South Carolina seceded from the Union a month after Lincoln's presidential victory. Before Lincoln was even inaugurated, six other states had joined South Carolina to form the Confederate States of America, claiming a right to secede in order to ensure the preservation of slavery. South Carolinians fired at Fort Sumter in Charleston Harbor, and so the Civil War began.
Chapter 14: The War of the Union, 1861-1865
1. Identify the respective advantages of the North and South and explain how they affected military strategies of the Union and the Confederacy.
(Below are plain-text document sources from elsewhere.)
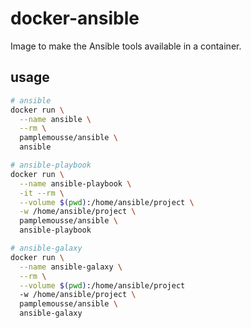# docker-ansible

Image to make the Ansible tools available in a container.

## usage

```bash
# ansible
docker run \
  --name ansible \
  --rm \
  pamplemousse/ansible \
  ansible

# ansible-playbook
docker run \
  --name ansible-playbook \
  -it --rm \
  --volume $(pwd):/home/ansible/project \
  -w /home/ansible/project \
  pamplemousse/ansible \
  ansible-playbook

# ansible-galaxy
docker run \
  --name ansible-galaxy \
  --rm \
  --volume $(pwd):/home/ansible/project
  -w /home/ansible/project \
  pamplemousse/ansible \
  ansible-galaxy
```
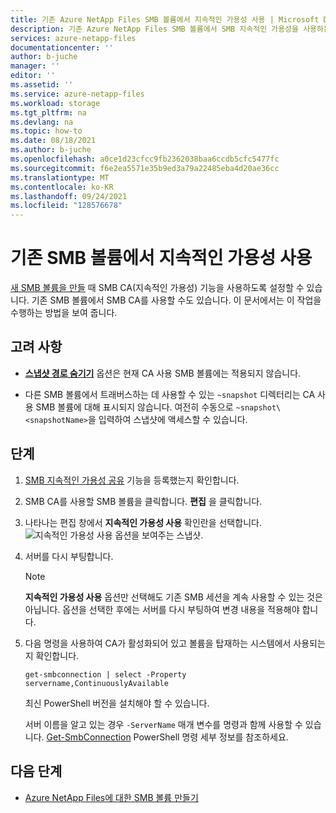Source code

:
 ```yaml
---
title: 기존 Azure NetApp Files SMB 볼륨에서 지속적인 가용성 사용 | Microsoft Docs
description: 기존 Azure NetApp Files SMB 볼륨에서 SMB 지속적인 가용성을 사용하는 방법을 설명합니다.
services: azure-netapp-files
documentationcenter: ''
author: b-juche
manager: ''
editor: ''
ms.assetid: ''
ms.service: azure-netapp-files
ms.workload: storage
ms.tgt_pltfrm: na
ms.devlang: na
ms.topic: how-to
ms.date: 08/18/2021
ms.author: b-juche
ms.openlocfilehash: a0ce1d23cfcc9fb2362038baa6ccdb5cfc5477fc
ms.sourcegitcommit: f6e2ea5571e35b9ed3a79a22485eba4d20ae36cc
ms.translationtype: MT
ms.contentlocale: ko-KR
ms.lasthandoff: 09/24/2021
ms.locfileid: "128576678"
---
```

# <a name="enable-continuous-availability-on-existing-smb-volumes"></a>기존 SMB 볼륨에서 지속적인 가용성 사용

[새 SMB 볼륨을 만들](azure-netapp-files-create-volumes-smb.md#continuous-availability) 때 SMB CA(지속적인 가용성) 기능을 사용하도록 설정할 수 있습니다. 기존 SMB 볼륨에서 SMB CA를 사용할 수도 있습니다. 이 문서에서는 이 작업을 수행하는 방법을 보여 줍니다.

## <a name="considerations"></a>고려 사항

* [**스냅샷 경로 숨기기**](snapshots-edit-hide-path.md) 옵션은 현재 CA 사용 SMB 볼륨에는 적용되지 않습니다.  

* 다른 SMB 볼륨에서 트래버스하는 데 사용할 수 있는 `~snapshot` 디렉터리는 CA 사용 SMB 볼륨에 대해 표시되지 않습니다. 여전히 수동으로 `~snapshot\<snapshotName>`을 입력하여 스냅샷에 액세스할 수 있습니다.

## <a name="steps"></a>단계

1. [SMB 지속적인 가용성 공유](https://aka.ms/anfsmbcasharespreviewsignup) 기능을 등록했는지 확인합니다.  
2. SMB CA를 사용할 SMB 볼륨을 클릭합니다. **편집** 을 클릭합니다.  
3. 나타나는 편집 창에서 **지속적인 가용성 사용** 확인란을 선택합니다.   
    ![지속적인 가용성 사용 옵션을 보여주는 스냅샷.](../media/azure-netapp-files/enable-continuous-availability.png)

4. 서버를 다시 부팅합니다.   

    > [!NOTE]
    > **지속적인 가용성 사용** 옵션만 선택해도 기존 SMB 세션을 계속 사용할 수 있는 것은 아닙니다. 옵션을 선택한 후에는 서버를 다시 부팅하여 변경 내용을 적용해야 합니다.  

5. 다음 명령을 사용하여 CA가 활성화되어 있고 볼륨을 탑재하는 시스템에서 사용되는지 확인합니다.

    ```powershell-interactive
    get-smbconnection | select -Property servername,ContinuouslyAvailable
    ```
 
    최신 PowerShell 버전을 설치해야 할 수 있습니다. 

    서버 이름을 알고 있는 경우 `-ServerName` 매개 변수를 명령과 함께 사용할 수 있습니다. [Get-SmbConnection](/powershell/module/smbshare/get-smbconnection?view=windowsserver2019-ps&preserve-view=true) PowerShell 명령 세부 정보를 참조하세요.

## <a name="next-steps"></a>다음 단계  

* [Azure NetApp Files에 대한 SMB 볼륨 만들기](azure-netapp-files-create-volumes-smb.md)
Southerners were optimistic when the war began. The Confederates held a geographic advantage in that they were fighting a defensive war on their own territory. Confederate diplomacy also anticipated massive support from Britain and France, support that never materialized. The Union, however, held strong advantages in terms of population and industrial development. The Union quickly launched a campaign to seize the Confederate capital, Richmond, Virginia. Initial hopes for a rapid victory died at the First Battle of Bull Run. The Union then adopted the Anaconda Plan, which involved imposing a naval blockade on southern ports and slowly crushing resistance on all fronts.
2. Evaluate Lincoln's decision to issue the Emancipation Proclamation and its impact on the war.
Gradually, Lincoln came to see that winning the war required ending slavery. He justified the Emancipation Proclamation (1862) as a military necessity because it would deprive the South of its captive labor force. After the Battle of Antietam in September 1862, he announced his plans to free the slaves. He hoped that southern states would return to the Union before his January 1, 1863 deadline, when all slaves living in areas under Confederate control were declared free. Many slaves freed themselves by escaping to Union army camps. In July 1862, with the Militia Act, Congress declared that freed slaves could join the Union army. During 1863, blacks, both free and freed, joined the Union army in large numbers, giving the Union military a further advantage over the Confederacy. Although the Emancipation Proclamation announced the war aim of abolishing slavery, it freed only those in areas still under Confederate control.
3. Analyze how the war affected social and economic life in the North and South.
The Union government proved much more capable with finances than did its Confederate counterparts. Through a series of tariffs, income taxes, bond issues, and banking reforms, the Union was better able to absorb the war's soaring costs. In the absence of the southern Democrats in Congress, the Republican-controlled Congress also created a cabinet-level Department of Agriculture, approved a higher tariff, a transcontinental railroad, a Homestead Act, and a Contract Labor Act, all of which accelerated Union settlement of the West and the growth of a national economy. The Confederate finances, on the other hand, were pitiful in the cash-poor South. The Confederate treasury department was forced to print so much money that it created spiraling inflation of consumer prices and civil unrest. Also, most of the warfare took place in the South; thus, although the North had more casualties, the physical impact on the South was much greater.
4. Describe the military turning points in 1863 and 1864 that ultimately led to the Confederacy's defeat.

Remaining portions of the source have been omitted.